• _Exercise aim_
Output every line below without omitting or altering anything.

[Stored data]

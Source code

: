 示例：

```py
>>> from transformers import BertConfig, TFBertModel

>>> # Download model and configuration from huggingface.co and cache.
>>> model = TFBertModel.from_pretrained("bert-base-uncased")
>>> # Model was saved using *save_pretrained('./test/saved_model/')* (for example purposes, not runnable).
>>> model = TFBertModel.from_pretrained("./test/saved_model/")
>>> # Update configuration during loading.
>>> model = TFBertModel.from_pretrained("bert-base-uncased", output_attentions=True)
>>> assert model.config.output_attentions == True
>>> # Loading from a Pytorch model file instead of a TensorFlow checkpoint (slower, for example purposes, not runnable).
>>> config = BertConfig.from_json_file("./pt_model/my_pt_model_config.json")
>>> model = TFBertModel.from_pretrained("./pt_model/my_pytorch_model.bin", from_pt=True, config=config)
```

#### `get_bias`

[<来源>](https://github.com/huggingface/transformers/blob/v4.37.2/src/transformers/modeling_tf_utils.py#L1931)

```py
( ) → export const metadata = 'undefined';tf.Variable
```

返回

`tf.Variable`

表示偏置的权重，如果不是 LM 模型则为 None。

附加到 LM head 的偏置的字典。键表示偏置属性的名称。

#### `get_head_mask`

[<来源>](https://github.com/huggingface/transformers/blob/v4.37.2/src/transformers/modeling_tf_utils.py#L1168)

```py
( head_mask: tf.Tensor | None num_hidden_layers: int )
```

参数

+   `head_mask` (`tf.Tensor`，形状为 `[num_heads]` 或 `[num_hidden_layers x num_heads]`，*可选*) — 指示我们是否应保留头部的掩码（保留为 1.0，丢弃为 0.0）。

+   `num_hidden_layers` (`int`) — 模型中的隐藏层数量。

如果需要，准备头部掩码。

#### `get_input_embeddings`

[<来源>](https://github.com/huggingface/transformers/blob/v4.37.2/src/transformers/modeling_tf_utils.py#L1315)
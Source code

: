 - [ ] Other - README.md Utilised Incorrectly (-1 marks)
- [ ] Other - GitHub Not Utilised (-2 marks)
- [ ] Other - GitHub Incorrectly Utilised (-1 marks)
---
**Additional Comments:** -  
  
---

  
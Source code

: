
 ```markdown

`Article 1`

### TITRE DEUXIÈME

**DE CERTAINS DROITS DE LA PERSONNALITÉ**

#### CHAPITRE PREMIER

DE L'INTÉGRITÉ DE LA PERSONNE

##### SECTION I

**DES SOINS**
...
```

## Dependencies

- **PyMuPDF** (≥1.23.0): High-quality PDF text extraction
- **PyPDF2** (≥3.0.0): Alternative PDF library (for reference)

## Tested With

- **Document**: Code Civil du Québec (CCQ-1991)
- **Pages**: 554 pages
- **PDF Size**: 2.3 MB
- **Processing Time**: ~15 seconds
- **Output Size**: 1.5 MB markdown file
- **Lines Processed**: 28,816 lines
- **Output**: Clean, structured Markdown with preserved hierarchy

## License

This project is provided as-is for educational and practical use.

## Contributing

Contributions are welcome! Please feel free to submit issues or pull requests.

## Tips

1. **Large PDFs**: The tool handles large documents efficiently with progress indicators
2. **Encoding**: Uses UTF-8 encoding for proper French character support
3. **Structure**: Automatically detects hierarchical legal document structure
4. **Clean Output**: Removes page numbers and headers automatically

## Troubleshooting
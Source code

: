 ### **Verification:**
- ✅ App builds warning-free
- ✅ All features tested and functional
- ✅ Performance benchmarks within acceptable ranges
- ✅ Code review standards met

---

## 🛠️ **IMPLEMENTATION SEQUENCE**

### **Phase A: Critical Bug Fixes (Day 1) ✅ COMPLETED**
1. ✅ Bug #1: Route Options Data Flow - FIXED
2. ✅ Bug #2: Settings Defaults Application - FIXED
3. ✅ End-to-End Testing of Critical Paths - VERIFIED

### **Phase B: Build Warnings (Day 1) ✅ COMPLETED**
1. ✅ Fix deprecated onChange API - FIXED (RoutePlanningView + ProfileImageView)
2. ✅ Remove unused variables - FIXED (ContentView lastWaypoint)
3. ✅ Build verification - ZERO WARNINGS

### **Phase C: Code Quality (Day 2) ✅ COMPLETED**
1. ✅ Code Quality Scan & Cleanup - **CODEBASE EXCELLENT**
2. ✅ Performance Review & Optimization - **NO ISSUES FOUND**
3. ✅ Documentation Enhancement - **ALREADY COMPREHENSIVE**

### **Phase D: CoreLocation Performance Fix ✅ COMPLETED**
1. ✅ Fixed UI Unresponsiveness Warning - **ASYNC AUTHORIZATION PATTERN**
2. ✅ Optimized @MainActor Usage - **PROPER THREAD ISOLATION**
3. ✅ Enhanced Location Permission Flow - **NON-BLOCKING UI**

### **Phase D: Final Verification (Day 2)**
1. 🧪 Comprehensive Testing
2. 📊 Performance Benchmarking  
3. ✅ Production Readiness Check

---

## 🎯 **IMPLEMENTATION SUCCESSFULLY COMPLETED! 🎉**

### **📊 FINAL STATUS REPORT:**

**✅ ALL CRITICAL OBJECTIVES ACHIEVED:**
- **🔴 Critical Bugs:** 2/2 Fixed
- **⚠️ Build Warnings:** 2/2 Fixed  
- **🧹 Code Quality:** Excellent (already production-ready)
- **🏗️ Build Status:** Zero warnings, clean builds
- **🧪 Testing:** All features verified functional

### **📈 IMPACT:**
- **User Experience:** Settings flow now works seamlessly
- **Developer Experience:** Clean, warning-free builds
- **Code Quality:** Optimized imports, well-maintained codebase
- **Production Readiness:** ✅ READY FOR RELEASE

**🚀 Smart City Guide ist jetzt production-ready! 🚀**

• _Your response_
Source code

: 示例：

```py
>>> from transformers import BertConfig, TFBertModel

>>> # Download model and configuration from huggingface.co and cache.
>>> model = TFBertModel.from_pretrained("bert-base-uncased")
>>> # Model was saved using *save_pretrained('./test/saved_model/')* (for example purposes, not runnable).
>>> model = TFBertModel.from_pretrained("./test/saved_model/")
>>> # Update configuration during loading.
>>> model = TFBertModel.from_pretrained("bert-base-uncased", output_attentions=True)
>>> assert model.config.output_attentions == True
>>> # Loading from a Pytorch model file instead of a TensorFlow checkpoint (slower, for example purposes, not runnable).
>>> config = BertConfig.from_json_file("./pt_model/my_pt_model_config.json")
>>> model = TFBertModel.from_pretrained("./pt_model/my_pytorch_model.bin", from_pt=True, config=config)
```

#### `get_bias`

[<来源>](https://github.com/huggingface/transformers/blob/v4.37.2/src/transformers/modeling_tf_utils.py#L1931)

```py
( ) → export const metadata = 'undefined';tf.Variable
```

返回

`tf.Variable`

表示偏置的权重，如果不是 LM 模型则为 None。

附加到 LM head 的偏置的字典。键表示偏置属性的名称。

#### `get_head_mask`

[<来源>](https://github.com/huggingface/transformers/blob/v4.37.2/src/transformers/modeling_tf_utils.py#L1168)

```py
( head_mask: tf.Tensor | None num_hidden_layers: int )
```

参数

+   `head_mask` (`tf.Tensor`，形状为 `[num_heads]` 或 `[num_hidden_layers x num_heads]`，*可选*) — 指示我们是否应保留头部的掩码（保留为 1.0，丢弃为 0.0）。

+   `num_hidden_layers` (`int`) — 模型中的隐藏层数量。

如果需要，准备头部掩码。

#### `get_input_embeddings`

[<来源>](https://github.com/huggingface/transformers/blob/v4.37.2/src/transformers/modeling_tf_utils.py#L1315)
Source code

: - [ ] Other - README.md Utilised Incorrectly (-1 marks)
- [ ] Other - GitHub Not Utilised (-2 marks)
- [ ] Other - GitHub Incorrectly Utilised (-1 marks)
---
**Additional Comments:** -  
  
---

  
Source code

:
 ```markdown

`Article 1`

### TITRE DEUXIÈME

**DE CERTAINS DROITS DE LA PERSONNALITÉ**

#### CHAPITRE PREMIER

DE L'INTÉGRITÉ DE LA PERSONNE

##### SECTION I

**DES SOINS**
...
```

## Dependencies

- **PyMuPDF** (≥1.23.0): High-quality PDF text extraction
- **PyPDF2** (≥3.0.0): Alternative PDF library (for reference)

## Tested With

- **Document**: Code Civil du Québec (CCQ-1991)
- **Pages**: 554 pages
- **PDF Size**: 2.3 MB
- **Processing Time**: ~15 seconds
- **Output Size**: 1.5 MB markdown file
- **Lines Processed**: 28,816 lines
- **Output**: Clean, structured Markdown with preserved hierarchy

## License

This project is provided as-is for educational and practical use.

## Contributing

Contributions are welcome! Please feel free to submit issues or pull requests.

## Tips

1. **Large PDFs**: The tool handles large documents efficiently with progress indicators
2. **Encoding**: Uses UTF-8 encoding for proper French character support
3. **Structure**: Automatically detects hierarchical legal document structure
4. **Clean Output**: Removes page numbers and headers automatically

## Troubleshooting
Source code

: ### **Verification:**
- ✅ App builds warning-free
- ✅ All features tested and functional
- ✅ Performance benchmarks within acceptable ranges
- ✅ Code review standards met

---

## 🛠️ **IMPLEMENTATION SEQUENCE**

### **Phase A: Critical Bug Fixes (Day 1) ✅ COMPLETED**
1. ✅ Bug #1: Route Options Data Flow - FIXED
2. ✅ Bug #2: Settings Defaults Application - FIXED
3. ✅ End-to-End Testing of Critical Paths - VERIFIED

### **Phase B: Build Warnings (Day 1) ✅ COMPLETED**
1. ✅ Fix deprecated onChange API - FIXED (RoutePlanningView + ProfileImageView)
2. ✅ Remove unused variables - FIXED (ContentView lastWaypoint)
3. ✅ Build verification - ZERO WARNINGS

### **Phase C: Code Quality (Day 2) ✅ COMPLETED**
1. ✅ Code Quality Scan & Cleanup - **CODEBASE EXCELLENT**
2. ✅ Performance Review & Optimization - **NO ISSUES FOUND**
3. ✅ Documentation Enhancement - **ALREADY COMPREHENSIVE**

### **Phase D: CoreLocation Performance Fix ✅ COMPLETED**
1. ✅ Fixed UI Unresponsiveness Warning - **ASYNC AUTHORIZATION PATTERN**
2. ✅ Optimized @MainActor Usage - **PROPER THREAD ISOLATION**
3. ✅ Enhanced Location Permission Flow - **NON-BLOCKING UI**

### **Phase D: Final Verification (Day 2)**
1. 🧪 Comprehensive Testing
2. 📊 Performance Benchmarking  
3. ✅ Production Readiness Check

---

## 🎯 **IMPLEMENTATION SUCCESSFULLY COMPLETED! 🎉**

### **📊 FINAL STATUS REPORT:**

**✅ ALL CRITICAL OBJECTIVES ACHIEVED:**
- **🔴 Critical Bugs:** 2/2 Fixed
- **⚠️ Build Warnings:** 2/2 Fixed  
- **🧹 Code Quality:** Excellent (already production-ready)
- **🏗️ Build Status:** Zero warnings, clean builds
- **🧪 Testing:** All features verified functional

### **📈 IMPACT:**
- **User Experience:** Settings flow now works seamlessly
- **Developer Experience:** Clean, warning-free builds
- **Code Quality:** Optimized imports, well-maintained codebase
- **Production Readiness:** ✅ READY FOR RELEASE

**🚀 Smart City Guide ist jetzt production-ready! 🚀**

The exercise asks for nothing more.